What has deepened the murkiness is the government's ignominious retreat on permitting foreign direct investment (FDI) in the multi-brand retail sector under pressure from an opportunistic opposition and shortsighted allies. The backtracking appeared to be even more unfortunate since FDI in retail was heralded as the beginning of the long-delayed big ticket reforms.
It was welcomed because the bold initiative followed a long period of official inaction in the wake of numerous corruption scandals. The government was seen, therefore, to have finally shed its lethargy and decided to inaugurate the second generation reforms, which had been held up since its first term (2004-09) because of the Left's obstructionism.
Now, all these hopes have turned to dust. What is even more worrisome is that it isn't only the FDI in retail which has been kept on hold, but the possibility of the entire 20-year-old reform process being derailed. The reason for the fear is that the opposition parties and intransigent allies like Mamata Banerjee have smelt blood. They have realised that if they stand firm, the government will retreat.

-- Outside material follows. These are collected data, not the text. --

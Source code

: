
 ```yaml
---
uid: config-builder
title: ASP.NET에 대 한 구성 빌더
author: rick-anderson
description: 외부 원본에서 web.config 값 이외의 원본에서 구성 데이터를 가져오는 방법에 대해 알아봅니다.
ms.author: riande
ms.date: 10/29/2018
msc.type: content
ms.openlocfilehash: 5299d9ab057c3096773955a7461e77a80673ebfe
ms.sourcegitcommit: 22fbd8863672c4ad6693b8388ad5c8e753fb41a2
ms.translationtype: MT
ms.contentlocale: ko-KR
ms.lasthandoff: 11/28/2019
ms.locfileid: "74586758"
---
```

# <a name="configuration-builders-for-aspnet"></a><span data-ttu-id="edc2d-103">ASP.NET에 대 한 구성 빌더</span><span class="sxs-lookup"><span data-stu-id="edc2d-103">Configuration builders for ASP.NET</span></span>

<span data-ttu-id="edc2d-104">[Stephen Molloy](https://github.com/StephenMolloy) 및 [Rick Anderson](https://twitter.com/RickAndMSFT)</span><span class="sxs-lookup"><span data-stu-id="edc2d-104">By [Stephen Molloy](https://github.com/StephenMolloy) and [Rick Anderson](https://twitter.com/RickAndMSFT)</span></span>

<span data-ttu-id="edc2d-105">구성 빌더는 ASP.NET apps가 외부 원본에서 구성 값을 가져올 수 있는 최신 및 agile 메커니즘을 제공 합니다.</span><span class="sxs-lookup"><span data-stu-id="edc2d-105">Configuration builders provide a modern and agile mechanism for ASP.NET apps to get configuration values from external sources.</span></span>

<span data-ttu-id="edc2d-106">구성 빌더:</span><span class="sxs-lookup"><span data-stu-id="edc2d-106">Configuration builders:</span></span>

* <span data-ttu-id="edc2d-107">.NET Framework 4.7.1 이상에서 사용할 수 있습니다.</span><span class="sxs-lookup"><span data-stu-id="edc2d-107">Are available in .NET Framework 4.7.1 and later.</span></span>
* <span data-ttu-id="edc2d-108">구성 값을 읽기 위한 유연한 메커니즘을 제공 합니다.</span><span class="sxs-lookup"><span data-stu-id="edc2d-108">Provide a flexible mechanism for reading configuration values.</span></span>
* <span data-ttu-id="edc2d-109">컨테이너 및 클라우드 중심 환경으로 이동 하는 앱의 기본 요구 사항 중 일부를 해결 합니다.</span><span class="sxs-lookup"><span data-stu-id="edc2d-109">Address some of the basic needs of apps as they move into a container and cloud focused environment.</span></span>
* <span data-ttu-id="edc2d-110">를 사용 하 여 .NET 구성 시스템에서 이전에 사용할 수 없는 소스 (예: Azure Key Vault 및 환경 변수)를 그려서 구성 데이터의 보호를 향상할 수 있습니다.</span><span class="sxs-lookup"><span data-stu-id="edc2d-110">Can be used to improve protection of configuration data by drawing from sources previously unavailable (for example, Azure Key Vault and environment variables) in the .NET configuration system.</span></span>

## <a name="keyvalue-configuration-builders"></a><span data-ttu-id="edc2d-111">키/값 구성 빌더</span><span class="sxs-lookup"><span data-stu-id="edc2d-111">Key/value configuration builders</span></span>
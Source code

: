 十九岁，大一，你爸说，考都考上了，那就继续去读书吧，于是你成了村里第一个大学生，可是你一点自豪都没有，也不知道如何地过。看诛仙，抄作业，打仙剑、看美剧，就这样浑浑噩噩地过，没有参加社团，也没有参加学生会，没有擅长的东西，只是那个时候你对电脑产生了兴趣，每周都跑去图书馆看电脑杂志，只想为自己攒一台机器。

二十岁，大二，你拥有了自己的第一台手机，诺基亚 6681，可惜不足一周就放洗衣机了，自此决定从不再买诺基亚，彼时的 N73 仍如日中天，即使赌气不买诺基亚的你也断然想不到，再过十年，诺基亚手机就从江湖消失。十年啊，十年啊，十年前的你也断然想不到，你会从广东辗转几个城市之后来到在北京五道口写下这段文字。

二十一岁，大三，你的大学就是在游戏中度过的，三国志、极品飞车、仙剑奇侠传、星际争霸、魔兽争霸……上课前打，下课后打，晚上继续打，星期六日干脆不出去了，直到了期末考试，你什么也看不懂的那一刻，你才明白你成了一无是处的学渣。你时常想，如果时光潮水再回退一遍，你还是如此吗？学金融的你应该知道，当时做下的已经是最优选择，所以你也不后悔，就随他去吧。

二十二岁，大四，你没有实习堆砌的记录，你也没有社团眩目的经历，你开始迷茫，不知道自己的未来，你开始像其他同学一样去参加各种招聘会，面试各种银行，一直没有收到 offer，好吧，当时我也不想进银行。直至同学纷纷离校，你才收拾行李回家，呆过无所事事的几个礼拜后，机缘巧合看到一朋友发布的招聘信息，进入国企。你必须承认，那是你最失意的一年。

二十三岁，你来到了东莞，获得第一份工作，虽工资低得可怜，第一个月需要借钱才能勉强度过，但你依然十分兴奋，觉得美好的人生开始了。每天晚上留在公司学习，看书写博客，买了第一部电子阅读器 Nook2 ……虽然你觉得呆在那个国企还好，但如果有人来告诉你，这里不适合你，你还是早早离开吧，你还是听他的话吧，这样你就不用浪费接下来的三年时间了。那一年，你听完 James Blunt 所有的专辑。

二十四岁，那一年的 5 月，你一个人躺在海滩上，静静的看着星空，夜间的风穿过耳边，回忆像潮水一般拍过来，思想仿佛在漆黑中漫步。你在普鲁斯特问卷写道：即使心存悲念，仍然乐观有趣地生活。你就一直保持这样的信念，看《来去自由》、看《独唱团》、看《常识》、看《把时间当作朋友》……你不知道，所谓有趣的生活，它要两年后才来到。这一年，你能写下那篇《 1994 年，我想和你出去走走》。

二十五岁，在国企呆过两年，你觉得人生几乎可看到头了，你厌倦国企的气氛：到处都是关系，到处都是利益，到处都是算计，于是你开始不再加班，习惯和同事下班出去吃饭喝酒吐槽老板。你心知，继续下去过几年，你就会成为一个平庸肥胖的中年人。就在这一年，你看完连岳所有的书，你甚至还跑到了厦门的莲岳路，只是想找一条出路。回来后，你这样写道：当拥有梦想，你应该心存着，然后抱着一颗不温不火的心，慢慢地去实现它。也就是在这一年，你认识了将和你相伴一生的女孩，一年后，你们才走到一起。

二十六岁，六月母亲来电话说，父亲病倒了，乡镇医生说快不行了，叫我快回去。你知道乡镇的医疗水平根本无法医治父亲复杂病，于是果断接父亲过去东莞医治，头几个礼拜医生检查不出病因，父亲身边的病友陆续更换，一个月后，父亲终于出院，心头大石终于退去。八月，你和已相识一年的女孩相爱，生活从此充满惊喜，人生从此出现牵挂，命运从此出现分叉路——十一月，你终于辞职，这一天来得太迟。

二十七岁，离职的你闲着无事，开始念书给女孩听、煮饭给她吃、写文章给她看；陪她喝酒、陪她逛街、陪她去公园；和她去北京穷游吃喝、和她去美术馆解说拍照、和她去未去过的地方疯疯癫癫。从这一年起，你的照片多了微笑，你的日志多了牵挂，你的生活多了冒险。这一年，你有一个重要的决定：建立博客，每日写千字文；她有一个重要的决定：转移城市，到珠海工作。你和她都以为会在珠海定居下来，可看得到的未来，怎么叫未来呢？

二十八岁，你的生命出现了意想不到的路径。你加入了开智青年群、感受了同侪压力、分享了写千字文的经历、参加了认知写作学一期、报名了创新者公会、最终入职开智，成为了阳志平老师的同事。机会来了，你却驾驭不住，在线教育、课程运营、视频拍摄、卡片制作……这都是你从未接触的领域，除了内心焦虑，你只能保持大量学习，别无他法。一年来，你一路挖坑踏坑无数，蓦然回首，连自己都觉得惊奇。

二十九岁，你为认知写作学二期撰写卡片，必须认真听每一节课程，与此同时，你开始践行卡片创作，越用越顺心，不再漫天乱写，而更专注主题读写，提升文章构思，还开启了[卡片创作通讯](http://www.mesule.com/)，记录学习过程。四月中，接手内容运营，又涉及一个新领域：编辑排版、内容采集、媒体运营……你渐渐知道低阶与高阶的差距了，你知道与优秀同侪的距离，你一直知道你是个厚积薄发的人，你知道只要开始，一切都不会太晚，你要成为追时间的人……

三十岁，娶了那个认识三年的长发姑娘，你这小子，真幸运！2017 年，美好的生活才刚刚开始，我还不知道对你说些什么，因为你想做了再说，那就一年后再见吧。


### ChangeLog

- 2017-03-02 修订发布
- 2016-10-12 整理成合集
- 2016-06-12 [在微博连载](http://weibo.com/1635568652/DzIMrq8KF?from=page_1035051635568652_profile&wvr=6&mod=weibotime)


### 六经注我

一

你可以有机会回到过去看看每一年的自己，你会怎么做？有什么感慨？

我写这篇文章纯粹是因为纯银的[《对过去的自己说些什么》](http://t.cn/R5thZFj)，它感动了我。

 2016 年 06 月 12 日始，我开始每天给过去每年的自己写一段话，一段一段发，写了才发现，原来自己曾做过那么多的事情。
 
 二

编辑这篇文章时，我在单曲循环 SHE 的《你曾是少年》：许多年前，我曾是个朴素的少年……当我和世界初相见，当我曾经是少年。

Moreover, it can be expected to do so because it does not have either the courage of conviction to stand by its decision or to call the bluff of the opponents by ignoring their threats and implementing the decision. The government's succumbing to the pressure is strange because both the Trinamool Congress and the DMK had let it be known that they would not vote against the government if there was an adjournment motion on the FDI issue in parliament.
There must have been a deeper reason, therefore, for the government's withdrawal from the battlefield. And, it is undoubtedly related to the by now well known differences between the "neo-liberal" Manmohan Singh and the "left-of-centre" Sonia Gandhi. Her studied silence on the subject of FDI during a Youth Congress rally the day after the decision was announced was the first indication that the prime minister and the Congress president were not on the same page on the subject.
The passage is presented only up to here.